**ACTIVITY:** Please state how many lines in the records contain the string "logoColor", with no words besides the number.

START RECORDS SHOWN

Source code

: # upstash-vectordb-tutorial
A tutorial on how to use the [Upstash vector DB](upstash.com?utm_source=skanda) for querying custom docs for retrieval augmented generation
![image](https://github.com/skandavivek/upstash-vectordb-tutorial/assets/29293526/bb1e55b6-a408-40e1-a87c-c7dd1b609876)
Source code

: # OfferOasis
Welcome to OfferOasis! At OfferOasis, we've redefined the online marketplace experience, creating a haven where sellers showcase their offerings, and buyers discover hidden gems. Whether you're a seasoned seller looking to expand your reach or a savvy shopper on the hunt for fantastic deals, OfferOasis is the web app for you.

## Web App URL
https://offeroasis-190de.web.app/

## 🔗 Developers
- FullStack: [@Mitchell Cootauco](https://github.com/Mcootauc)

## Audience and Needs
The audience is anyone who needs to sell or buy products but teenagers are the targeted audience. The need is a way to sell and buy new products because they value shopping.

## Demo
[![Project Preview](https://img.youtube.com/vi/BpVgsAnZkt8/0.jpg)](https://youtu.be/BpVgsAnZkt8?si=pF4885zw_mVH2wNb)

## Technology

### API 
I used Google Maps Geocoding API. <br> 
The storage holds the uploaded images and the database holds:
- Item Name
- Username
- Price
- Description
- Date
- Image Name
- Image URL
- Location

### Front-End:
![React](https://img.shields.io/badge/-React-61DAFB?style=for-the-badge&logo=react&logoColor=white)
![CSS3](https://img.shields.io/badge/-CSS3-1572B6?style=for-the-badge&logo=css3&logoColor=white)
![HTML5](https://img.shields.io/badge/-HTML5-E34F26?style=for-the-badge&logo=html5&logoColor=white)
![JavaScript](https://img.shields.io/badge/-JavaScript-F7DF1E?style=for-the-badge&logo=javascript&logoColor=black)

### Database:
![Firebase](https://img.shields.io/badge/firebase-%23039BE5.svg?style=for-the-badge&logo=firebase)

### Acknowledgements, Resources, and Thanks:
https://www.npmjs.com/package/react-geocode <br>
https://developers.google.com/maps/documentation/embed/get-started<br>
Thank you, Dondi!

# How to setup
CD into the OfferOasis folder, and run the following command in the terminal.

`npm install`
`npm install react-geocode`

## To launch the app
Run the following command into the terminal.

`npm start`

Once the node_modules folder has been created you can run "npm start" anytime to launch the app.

END RECORDS SHOWN

**TASK RESULT:** 4